Depending on the scenario, we need to sequester 100-1000 Gigatonnes of CO₂, to reach the 1.5° goal and maintain a good life on earth.
So, if we can reach 205 Gigatonnes of carbon sequestration by afforestation, that accounts for roughly 750 Gigatonnes of CO₂. But the IPCC warns that this may likely be in competition with food production. The same problem exists with planting bioenergy crops on croplands to feed bioenergy with carbon capture and storage facilities (which are far from beeing applicable on the scale needed).

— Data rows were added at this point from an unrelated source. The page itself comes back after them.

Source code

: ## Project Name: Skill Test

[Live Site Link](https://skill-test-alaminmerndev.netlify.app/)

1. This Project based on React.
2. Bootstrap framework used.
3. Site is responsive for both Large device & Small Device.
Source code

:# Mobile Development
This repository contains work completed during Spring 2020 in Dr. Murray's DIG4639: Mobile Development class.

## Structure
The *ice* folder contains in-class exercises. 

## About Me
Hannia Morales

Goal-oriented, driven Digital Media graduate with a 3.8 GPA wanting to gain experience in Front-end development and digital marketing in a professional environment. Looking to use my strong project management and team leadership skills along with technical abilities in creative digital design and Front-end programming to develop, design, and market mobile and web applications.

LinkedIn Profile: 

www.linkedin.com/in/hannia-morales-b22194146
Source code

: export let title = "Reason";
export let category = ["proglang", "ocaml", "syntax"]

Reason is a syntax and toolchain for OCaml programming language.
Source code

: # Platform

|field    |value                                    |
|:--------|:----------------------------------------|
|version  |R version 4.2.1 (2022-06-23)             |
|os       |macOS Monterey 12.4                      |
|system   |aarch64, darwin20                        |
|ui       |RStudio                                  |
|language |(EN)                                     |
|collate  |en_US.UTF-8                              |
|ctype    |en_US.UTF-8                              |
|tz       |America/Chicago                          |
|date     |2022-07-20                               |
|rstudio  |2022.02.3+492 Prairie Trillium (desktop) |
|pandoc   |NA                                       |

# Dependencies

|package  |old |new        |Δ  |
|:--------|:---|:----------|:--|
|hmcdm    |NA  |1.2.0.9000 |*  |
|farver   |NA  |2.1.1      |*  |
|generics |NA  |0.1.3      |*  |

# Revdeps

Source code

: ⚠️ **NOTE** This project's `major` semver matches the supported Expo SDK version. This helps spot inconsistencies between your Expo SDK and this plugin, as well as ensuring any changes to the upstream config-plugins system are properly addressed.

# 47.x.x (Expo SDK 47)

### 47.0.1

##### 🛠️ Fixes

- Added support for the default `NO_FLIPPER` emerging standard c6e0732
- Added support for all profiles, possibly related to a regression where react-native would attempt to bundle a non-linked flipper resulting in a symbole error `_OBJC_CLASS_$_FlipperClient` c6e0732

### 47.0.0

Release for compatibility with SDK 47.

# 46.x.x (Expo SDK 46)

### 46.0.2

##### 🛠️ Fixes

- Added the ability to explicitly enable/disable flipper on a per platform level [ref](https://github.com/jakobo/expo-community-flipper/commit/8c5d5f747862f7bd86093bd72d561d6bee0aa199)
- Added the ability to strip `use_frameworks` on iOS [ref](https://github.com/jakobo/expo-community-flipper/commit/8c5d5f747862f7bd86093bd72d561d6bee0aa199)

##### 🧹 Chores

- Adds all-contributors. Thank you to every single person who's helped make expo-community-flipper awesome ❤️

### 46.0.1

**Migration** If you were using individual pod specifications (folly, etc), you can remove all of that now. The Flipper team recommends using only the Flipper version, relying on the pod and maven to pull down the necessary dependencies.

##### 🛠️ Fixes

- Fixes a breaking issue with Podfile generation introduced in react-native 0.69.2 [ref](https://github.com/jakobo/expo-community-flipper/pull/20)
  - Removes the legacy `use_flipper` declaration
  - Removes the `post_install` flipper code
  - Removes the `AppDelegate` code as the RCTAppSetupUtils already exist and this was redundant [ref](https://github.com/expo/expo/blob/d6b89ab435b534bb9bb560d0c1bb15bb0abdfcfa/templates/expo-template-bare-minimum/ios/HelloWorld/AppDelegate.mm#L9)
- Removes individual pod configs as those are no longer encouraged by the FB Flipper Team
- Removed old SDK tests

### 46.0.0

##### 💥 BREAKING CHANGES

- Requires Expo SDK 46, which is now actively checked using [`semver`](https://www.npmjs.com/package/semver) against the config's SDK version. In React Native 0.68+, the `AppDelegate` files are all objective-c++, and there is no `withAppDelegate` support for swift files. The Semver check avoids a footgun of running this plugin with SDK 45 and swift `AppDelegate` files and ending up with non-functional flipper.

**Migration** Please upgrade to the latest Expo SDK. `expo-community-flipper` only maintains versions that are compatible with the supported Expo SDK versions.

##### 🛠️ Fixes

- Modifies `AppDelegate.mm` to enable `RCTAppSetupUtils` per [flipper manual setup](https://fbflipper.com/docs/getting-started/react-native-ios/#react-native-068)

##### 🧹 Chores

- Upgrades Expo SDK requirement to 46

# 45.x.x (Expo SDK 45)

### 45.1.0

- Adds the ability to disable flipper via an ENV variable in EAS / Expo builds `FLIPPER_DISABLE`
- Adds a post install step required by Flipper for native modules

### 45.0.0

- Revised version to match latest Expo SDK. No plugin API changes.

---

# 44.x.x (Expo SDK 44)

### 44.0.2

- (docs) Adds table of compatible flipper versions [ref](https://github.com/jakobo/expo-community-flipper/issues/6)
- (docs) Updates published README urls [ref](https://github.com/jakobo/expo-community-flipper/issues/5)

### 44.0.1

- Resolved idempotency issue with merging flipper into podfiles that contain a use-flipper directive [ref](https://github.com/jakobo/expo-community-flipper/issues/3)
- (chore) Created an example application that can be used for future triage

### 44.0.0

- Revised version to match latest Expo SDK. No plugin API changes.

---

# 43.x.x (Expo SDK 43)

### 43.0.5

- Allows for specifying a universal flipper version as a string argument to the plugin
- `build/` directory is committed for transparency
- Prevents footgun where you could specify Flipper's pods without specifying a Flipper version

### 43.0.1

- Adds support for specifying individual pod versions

But trees already existing on agricultural land worldwide now store about 36 Gigatonnes of carbon or 133 GT of CO₂. If we triple that amount, we could put additional 267 GT of CO₂ back into the soil. If we manage to have ten times as much trees on agricultural land as we have now, that would sequester 1197 Gigatonnes of CO₂ out of the atmosphere.
With my project baumfeldwirtschaft.de and the help of engaged farmers, we planted 100 times more trees in their croplands than there were before. And these trees – chestnuts, nuts and fruits – produce staple foods! Furthermore, the soil now is safe from erosion, the humus isn’t destroyed anymore but more is built up (even more carbon put in the soil), water is retained and accessible in dry summers, so that in the end even the crops grown between the trees deliver higher yields.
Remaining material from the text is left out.